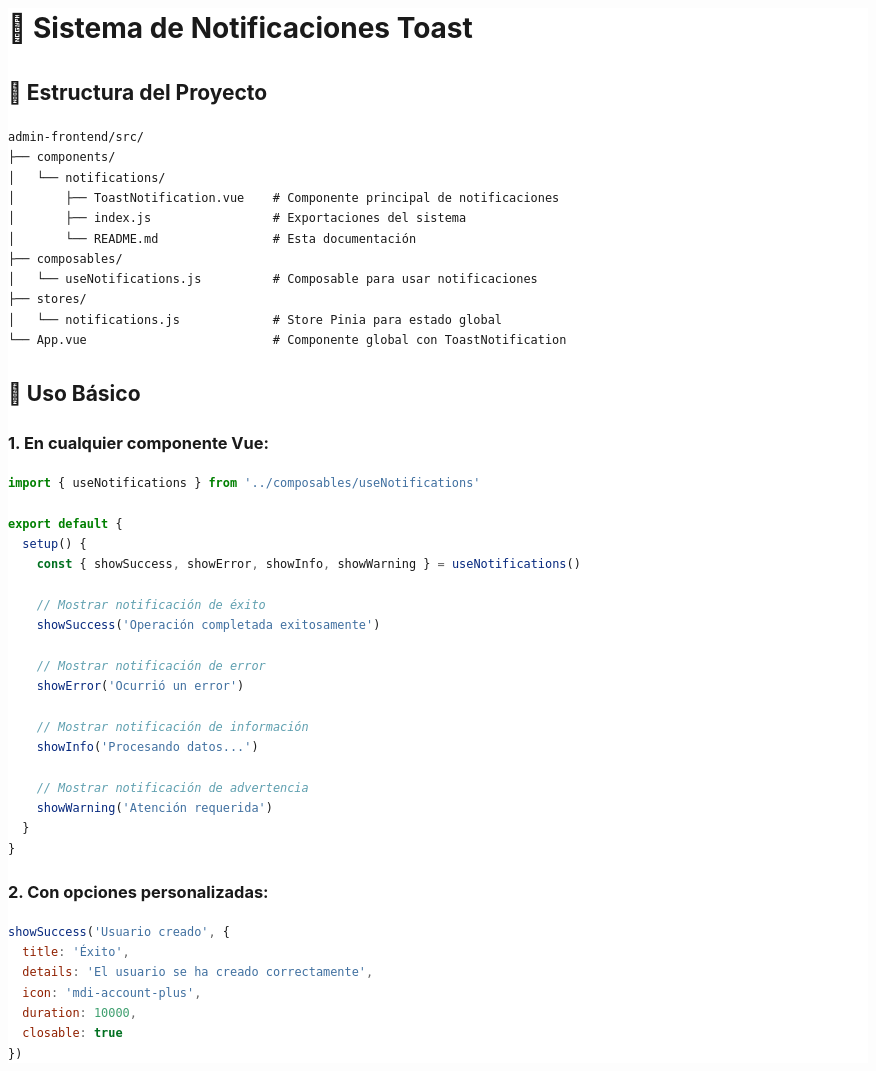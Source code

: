 # 🔔 Sistema de Notificaciones Toast

## 📁 Estructura del Proyecto

```
admin-frontend/src/
├── components/
│   └── notifications/
│       ├── ToastNotification.vue    # Componente principal de notificaciones
│       ├── index.js                 # Exportaciones del sistema
│       └── README.md                # Esta documentación
├── composables/
│   └── useNotifications.js          # Composable para usar notificaciones
├── stores/
│   └── notifications.js             # Store Pinia para estado global
└── App.vue                          # Componente global con ToastNotification
```

## 🚀 Uso Básico

### **1. En cualquier componente Vue:**

```javascript
import { useNotifications } from '../composables/useNotifications'

export default {
  setup() {
    const { showSuccess, showError, showInfo, showWarning } = useNotifications()
    
    // Mostrar notificación de éxito
    showSuccess('Operación completada exitosamente')
    
    // Mostrar notificación de error
    showError('Ocurrió un error')
    
    // Mostrar notificación de información
    showInfo('Procesando datos...')
    
    // Mostrar notificación de advertencia
    showWarning('Atención requerida')
  }
}
```

### **2. Con opciones personalizadas:**

```javascript
showSuccess('Usuario creado', {
  title: 'Éxito',
  details: 'El usuario se ha creado correctamente',
  icon: 'mdi-account-plus',
  duration: 10000,
  closable: true
})
```
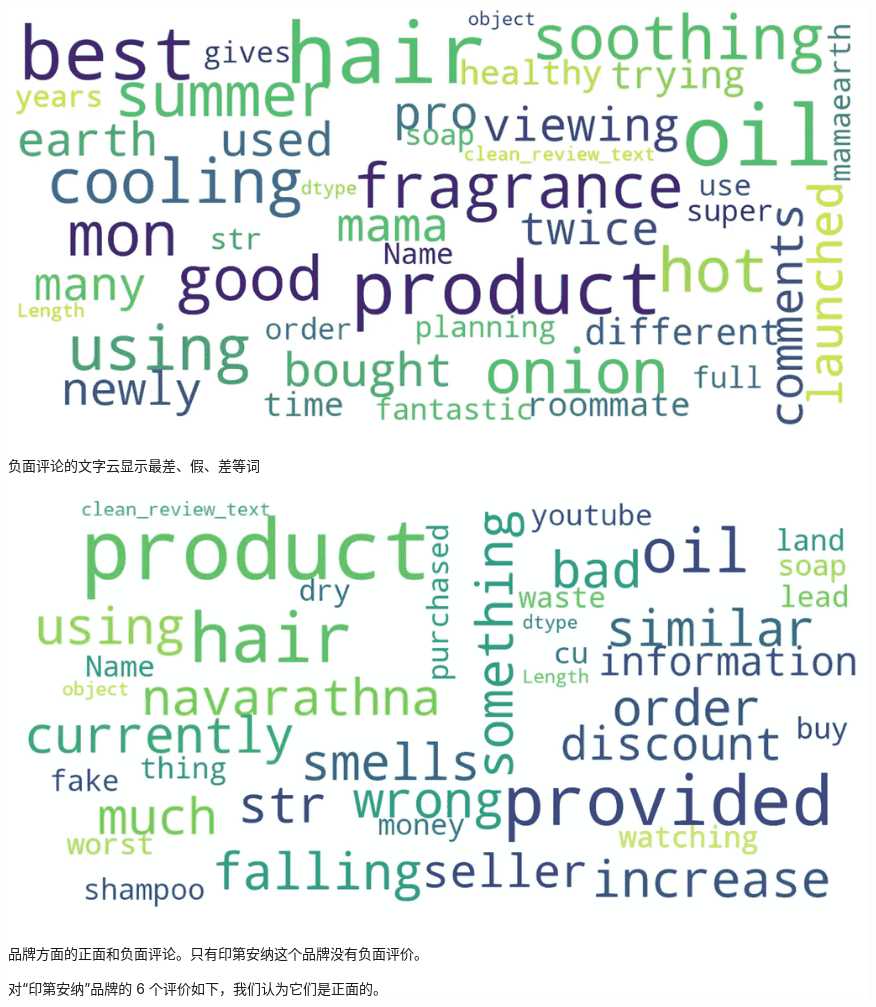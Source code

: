 ![](img/a9af25a546e335fd4095de26a5e0fd9b.png)

负面评论的文字云显示最差、假、差等词

![](img/5d89c9b095479e04d5b692db3f3ae24e.png)

品牌方面的正面和负面评论。只有印第安纳这个品牌没有负面评价。

对“印第安纳”品牌的 6 个评价如下，我们认为它们是正面的。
·····
### Exercise brief
Write out the whole listing exactly. Pictures stay out.

### Response area
Source code

: # 🔔 Sistema de Notificaciones Toast

## 📁 Estructura del Proyecto

```
admin-frontend/src/
├── components/
│   └── notifications/
│       ├── ToastNotification.vue    # Componente principal de notificaciones
│       ├── index.js                 # Exportaciones del sistema
│       └── README.md                # Esta documentación
├── composables/
│   └── useNotifications.js          # Composable para usar notificaciones
├── stores/
│   └── notifications.js             # Store Pinia para estado global
└── App.vue                          # Componente global con ToastNotification
```

## 🚀 Uso Básico

### **1. En cualquier componente Vue:**

```javascript
import { useNotifications } from '../composables/useNotifications'

export default {
  setup() {
    const { showSuccess, showError, showInfo, showWarning } = useNotifications()
    
    // Mostrar notificación de éxito
    showSuccess('Operación completada exitosamente')
    
    // Mostrar notificación de error
    showError('Ocurrió un error')
    
    // Mostrar notificación de información
    showInfo('Procesando datos...')
    
    // Mostrar notificación de advertencia
    showWarning('Atención requerida')
  }
}
```

### **2. Con opciones personalizadas:**

```javascript
showSuccess('Usuario creado', {
  title: 'Éxito',
  details: 'El usuario se ha creado correctamente',
  icon: 'mdi-account-plus',
  duration: 10000,
  closable: true
})
```
Source code

: ![](img/a9af25a546e335fd4095de26a5e0fd9b.png)

负面评论的文字云显示最差、假、差等词

![](img/5d89c9b095479e04d5b692db3f3ae24e.png)

品牌方面的正面和负面评论。只有印第安纳这个品牌没有负面评价。

对“印第安纳”品牌的 6 个评价如下，我们认为它们是正面的。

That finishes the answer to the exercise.